The MultiplexorV2 Multiplexor2 implements a bypass function. When the index checkbox is selected, the reverb is engaged.
Input Signal Selection
Using the MultiplexorV2 Multiplexor1, you can select either the default signal source, or a series of impulses (clicks) that repeat once a second (if the index is checked). Impulses are a convenient and consistent way to test reverb algorithms.
Appendix A: MATLAB Script format_long_fir_coeffs.m
% This script file loads an impulse response stored in a WAV file, formats
% the coefficients, and then sends to Audio Weaver. Make sure that you
% have the file whose name is given by the designerFile variable open in Designer.
designerFile = 'LongFIRExample.awd';
% reverbImpulseRespWav = 'CathedralRoom.wav';
reverbImpulseRespWav = 'BatteryBenson.wav';
% Get the location of this .m file on disk
str = mfilename('fullpath');
ind = find(str == filesep);
dirStr = str(1:ind(end)-1);
LR = audioread(fullfile(dirStr, reverbImpulseRespWav));
GSYS = get_gsys(fullfile(dirStr, designerFile));
% Get the lengths of the individual filters
L1 = GSYS.SYS.FIR1.L;
L2 = GSYS.SYS.FIR2.L;
% make sure that the size of L3 is an integer multiple of L1 + L2
wavLengthInfo = size(LR);
wavLength = wavLengthInfo(1) - (L1 + L2);
L3Length = floor(wavLength/(L1 + L2)) * (L1 + L2);
% L3PadLength is number of zeroes to add so that L3 is an integer
% multiple of (L1 + L2).
L3PadLength = L1 + L2 - wavLength + L3Length;
% Zero pad or truncate the impulse response
% LR = truncate(LR, L_total);
L = LR(:, 1);
R = LR(:, 2);
% Pick which impulse response to use
fprintf(1,'Using the left channel of %s.\n', reverbImpulseRespWav);
h = L;
zeroes = zeros(L3PadLength, 1);
fprintf(1,'Padding the impulse response %s by %d bytes.\n', reverbImpulseRespWav, L3PadLength);
h = [h; zeroes];
% Scale the impulse response.

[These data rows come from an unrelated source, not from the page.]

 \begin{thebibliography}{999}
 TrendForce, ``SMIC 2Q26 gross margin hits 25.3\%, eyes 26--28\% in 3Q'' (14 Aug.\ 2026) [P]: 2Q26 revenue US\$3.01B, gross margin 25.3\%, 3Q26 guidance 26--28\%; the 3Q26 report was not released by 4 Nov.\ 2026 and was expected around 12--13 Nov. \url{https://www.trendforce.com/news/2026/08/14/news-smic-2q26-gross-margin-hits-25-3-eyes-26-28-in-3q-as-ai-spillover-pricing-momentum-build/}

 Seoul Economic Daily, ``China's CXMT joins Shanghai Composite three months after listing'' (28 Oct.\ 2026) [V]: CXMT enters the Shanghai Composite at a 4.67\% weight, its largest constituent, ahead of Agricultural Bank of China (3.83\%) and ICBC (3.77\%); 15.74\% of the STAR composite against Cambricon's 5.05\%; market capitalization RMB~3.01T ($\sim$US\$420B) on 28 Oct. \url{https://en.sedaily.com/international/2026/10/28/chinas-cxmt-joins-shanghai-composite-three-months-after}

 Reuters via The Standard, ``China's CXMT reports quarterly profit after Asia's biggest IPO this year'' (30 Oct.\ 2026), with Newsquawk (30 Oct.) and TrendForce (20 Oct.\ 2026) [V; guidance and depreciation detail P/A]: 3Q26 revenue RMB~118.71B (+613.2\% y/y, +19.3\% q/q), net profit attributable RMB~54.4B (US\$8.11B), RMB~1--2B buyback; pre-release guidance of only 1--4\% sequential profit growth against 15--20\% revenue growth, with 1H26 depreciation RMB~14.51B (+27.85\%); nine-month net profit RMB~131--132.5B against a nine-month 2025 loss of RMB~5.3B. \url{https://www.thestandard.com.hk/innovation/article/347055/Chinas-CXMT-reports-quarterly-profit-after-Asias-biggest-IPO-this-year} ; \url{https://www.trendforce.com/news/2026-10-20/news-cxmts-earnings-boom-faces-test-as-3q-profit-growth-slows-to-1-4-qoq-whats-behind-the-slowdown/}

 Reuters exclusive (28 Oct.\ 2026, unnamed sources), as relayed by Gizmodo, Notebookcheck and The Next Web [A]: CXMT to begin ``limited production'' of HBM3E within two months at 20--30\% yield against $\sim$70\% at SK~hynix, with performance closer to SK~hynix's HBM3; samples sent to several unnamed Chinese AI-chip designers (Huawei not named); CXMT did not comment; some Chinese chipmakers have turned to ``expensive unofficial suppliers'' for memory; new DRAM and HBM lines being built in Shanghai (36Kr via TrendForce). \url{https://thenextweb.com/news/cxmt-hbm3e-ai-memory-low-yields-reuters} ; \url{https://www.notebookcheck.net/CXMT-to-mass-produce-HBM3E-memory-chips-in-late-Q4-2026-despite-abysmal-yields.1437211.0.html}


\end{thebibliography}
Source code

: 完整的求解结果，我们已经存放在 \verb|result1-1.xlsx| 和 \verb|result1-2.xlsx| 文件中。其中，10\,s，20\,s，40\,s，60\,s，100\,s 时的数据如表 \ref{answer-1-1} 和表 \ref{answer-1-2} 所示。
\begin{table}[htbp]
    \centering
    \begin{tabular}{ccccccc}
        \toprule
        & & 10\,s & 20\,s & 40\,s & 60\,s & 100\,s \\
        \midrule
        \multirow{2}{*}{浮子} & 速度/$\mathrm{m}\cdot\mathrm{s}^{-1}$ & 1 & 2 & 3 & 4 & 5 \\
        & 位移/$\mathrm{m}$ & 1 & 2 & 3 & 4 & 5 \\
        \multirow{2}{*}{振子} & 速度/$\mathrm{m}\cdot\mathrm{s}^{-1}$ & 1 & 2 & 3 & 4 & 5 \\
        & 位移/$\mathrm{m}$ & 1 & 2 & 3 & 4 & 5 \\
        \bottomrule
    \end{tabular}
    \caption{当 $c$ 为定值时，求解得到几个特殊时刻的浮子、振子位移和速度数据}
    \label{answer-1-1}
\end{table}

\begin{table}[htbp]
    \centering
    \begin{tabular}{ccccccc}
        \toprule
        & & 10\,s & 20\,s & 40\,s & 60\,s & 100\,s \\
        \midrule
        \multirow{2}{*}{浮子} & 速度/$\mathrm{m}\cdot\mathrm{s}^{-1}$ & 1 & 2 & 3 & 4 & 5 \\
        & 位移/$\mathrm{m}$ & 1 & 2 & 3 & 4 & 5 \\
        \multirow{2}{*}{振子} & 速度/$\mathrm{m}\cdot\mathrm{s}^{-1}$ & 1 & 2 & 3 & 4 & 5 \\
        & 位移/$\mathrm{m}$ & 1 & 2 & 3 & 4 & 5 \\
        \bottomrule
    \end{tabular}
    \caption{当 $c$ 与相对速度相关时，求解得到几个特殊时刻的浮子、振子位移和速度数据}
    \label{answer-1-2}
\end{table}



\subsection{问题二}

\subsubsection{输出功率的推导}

Keep the peak frequency response value at
% 0 dB
p2 = ceil(log2(length(h)));
FFT_L = 2^p2;
H = desym(fft(truncate(h, FFT_L)));
Hmax = max(abs(H));
h = h / Hmax;
fprintf(1, 'Impulse response scaled by %.1f dB\n', db20(1/Hmax));
% Split into individual filters
h1 = h(1:L1);
h2 = h(L1+1:L1+L2);
h3 = h(L1+L2+1:end);
% Update the coefficients
GSYS.SYS.FIR1.coeffs = h1;
GSYS.SYS.FIR2.coeffs = h2;
% the argument FIR3.L in the awd file needs to be set manually for each
% impulse response WAV file. This try-catch code shows an error message
% if the size is not correct.
length3 = L3Length + L1 + L2;
GSYS.SYS.FIR3.L = length3;
try
GSYS.SYS.FIR3.coeffs = h3;
catch
warning('Make sure the that "L" argument of FIR3 is %d\n', length3);
return
end
% Now send the updated system to Designer
set_gsys(GSYS);
disp('Filter coefficients uploaded.');
Appendix B: References
Echothief Impulse Response Library
Fast convolution by FFT
Smith, J.O. "Fourier Theorems for the DFT", in
Mathematics of the Discrete Fourier Transform (DFT)
with Audio Applications, Second Edition,
http://ccrma.stanford.edu/~jos/mdft/Fourier_Theorems_DFT.html,
online book, 2007 edition, accessed 02/14/2023.